## Problem description
An exact, complete copy of the entries is needed, with the pictures left out.
══ Data listing
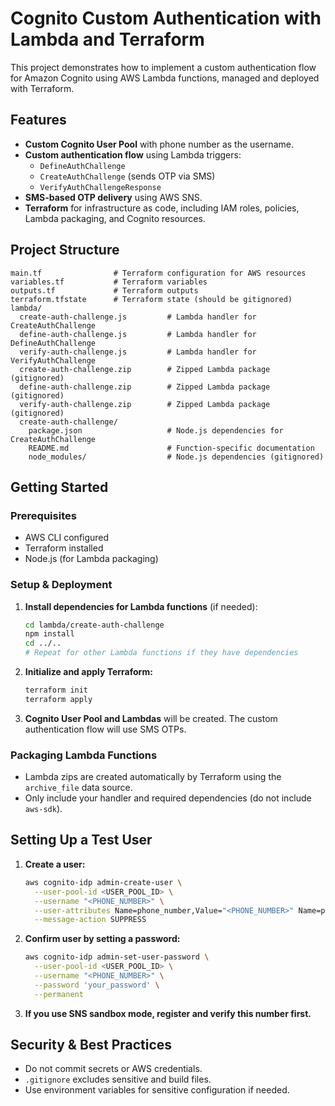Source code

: # Cognito Custom Authentication with Lambda and Terraform

This project demonstrates how to implement a custom authentication flow for Amazon Cognito using AWS Lambda functions, managed and deployed with Terraform.

## Features
- **Custom Cognito User Pool** with phone number as the username.
- **Custom authentication flow** using Lambda triggers:
  - `DefineAuthChallenge`
  - `CreateAuthChallenge` (sends OTP via SMS)
  - `VerifyAuthChallengeResponse`
- **SMS-based OTP delivery** using AWS SNS.
- **Terraform** for infrastructure as code, including IAM roles, policies, Lambda packaging, and Cognito resources.

## Project Structure
```
main.tf                # Terraform configuration for AWS resources
variables.tf           # Terraform variables
outputs.tf             # Terraform outputs
terraform.tfstate      # Terraform state (should be gitignored)
lambda/
  create-auth-challenge.js         # Lambda handler for CreateAuthChallenge
  define-auth-challenge.js         # Lambda handler for DefineAuthChallenge
  verify-auth-challenge.js         # Lambda handler for VerifyAuthChallenge
  create-auth-challenge.zip        # Zipped Lambda package (gitignored)
  define-auth-challenge.zip        # Zipped Lambda package (gitignored)
  verify-auth-challenge.zip        # Zipped Lambda package (gitignored)
  create-auth-challenge/
    package.json                   # Node.js dependencies for CreateAuthChallenge
    README.md                      # Function-specific documentation
    node_modules/                  # Node.js dependencies (gitignored)
```

## Getting Started

### Prerequisites
- AWS CLI configured
- Terraform installed
- Node.js (for Lambda packaging)

### Setup & Deployment
1. **Install dependencies for Lambda functions** (if needed):
   ```sh
   cd lambda/create-auth-challenge
   npm install
   cd ../..
   # Repeat for other Lambda functions if they have dependencies
   ```
2. **Initialize and apply Terraform:**
   ```sh
   terraform init
   terraform apply
   ```
3. **Cognito User Pool and Lambdas** will be created. The custom authentication flow will use SMS OTPs.

### Packaging Lambda Functions
- Lambda zips are created automatically by Terraform using the `archive_file` data source.
- Only include your handler and required dependencies (do not include `aws-sdk`).

## Setting Up a Test User

1. **Create a user:**
   ```sh
   aws cognito-idp admin-create-user \
     --user-pool-id <USER_POOL_ID> \
     --username "<PHONE_NUMBER>" \
     --user-attributes Name=phone_number,Value="<PHONE_NUMBER>" Name=phone_number_verified,Value=true \
     --message-action SUPPRESS
   ```
2. **Confirm user by setting a password:**
   ```sh
   aws cognito-idp admin-set-user-password \
     --user-pool-id <USER_POOL_ID> \
     --username "<PHONE_NUMBER>" \
     --password 'your_password' \
     --permanent
   ```
3. **If you use SNS sandbox mode, register and verify this number first.**

## Security & Best Practices
- Do not commit secrets or AWS credentials.
- `.gitignore` excludes sensitive and build files.
- Use environment variables for sensitive configuration if needed.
════
## Answer for this exercise
Source code

: # Cognito Custom Authentication with Lambda and Terraform

This project demonstrates how to implement a custom authentication flow for Amazon Cognito using AWS Lambda functions, managed and deployed with Terraform.

## Features
- **Custom Cognito User Pool** with phone number as the username.
- **Custom authentication flow** using Lambda triggers:
  - `DefineAuthChallenge`
  - `CreateAuthChallenge` (sends OTP via SMS)
  - `VerifyAuthChallengeResponse`
- **SMS-based OTP delivery** using AWS SNS.
- **Terraform** for infrastructure as code, including IAM roles, policies, Lambda packaging, and Cognito resources.

## Project Structure
```
main.tf                # Terraform configuration for AWS resources
variables.tf           # Terraform variables
outputs.tf             # Terraform outputs
terraform.tfstate      # Terraform state (should be gitignored)
lambda/
  create-auth-challenge.js         # Lambda handler for CreateAuthChallenge
  define-auth-challenge.js         # Lambda handler for DefineAuthChallenge
  verify-auth-challenge.js         # Lambda handler for VerifyAuthChallenge
  create-auth-challenge.zip        # Zipped Lambda package (gitignored)
  define-auth-challenge.zip        # Zipped Lambda package (gitignored)
  verify-auth-challenge.zip        # Zipped Lambda package (gitignored)
  create-auth-challenge/
    package.json                   # Node.js dependencies for CreateAuthChallenge
    README.md                      # Function-specific documentation
    node_modules/                  # Node.js dependencies (gitignored)
```

## Getting Started

### Prerequisites
- AWS CLI configured
- Terraform installed
- Node.js (for Lambda packaging)

### Setup & Deployment
1. **Install dependencies for Lambda functions** (if needed):
   ```sh
   cd lambda/create-auth-challenge
   npm install
   cd ../..
   # Repeat for other Lambda functions if they have dependencies
   ```
2. **Initialize and apply Terraform:**
   ```sh
   terraform init
   terraform apply
   ```
3. **Cognito User Pool and Lambdas** will be created. The custom authentication flow will use SMS OTPs.

### Packaging Lambda Functions
- Lambda zips are created automatically by Terraform using the `archive_file` data source.
- Only include your handler and required dependencies (do not include `aws-sdk`).

## Setting Up a Test User

1. **Create a user:**
   ```sh
   aws cognito-idp admin-create-user \
     --user-pool-id <USER_POOL_ID> \
     --username "<PHONE_NUMBER>" \
     --user-attributes Name=phone_number,Value="<PHONE_NUMBER>" Name=phone_number_verified,Value=true \
     --message-action SUPPRESS
   ```
2. **Confirm user by setting a password:**
   ```sh
   aws cognito-idp admin-set-user-password \
     --user-pool-id <USER_POOL_ID> \
     --username "<PHONE_NUMBER>" \
     --password 'your_password' \
     --permanent
   ```
3. **If you use SNS sandbox mode, register and verify this number first.**

## Security & Best Practices
- Do not commit secrets or AWS credentials.
- `.gitignore` excludes sensitive and build files.
- Use environment variables for sensitive configuration if needed.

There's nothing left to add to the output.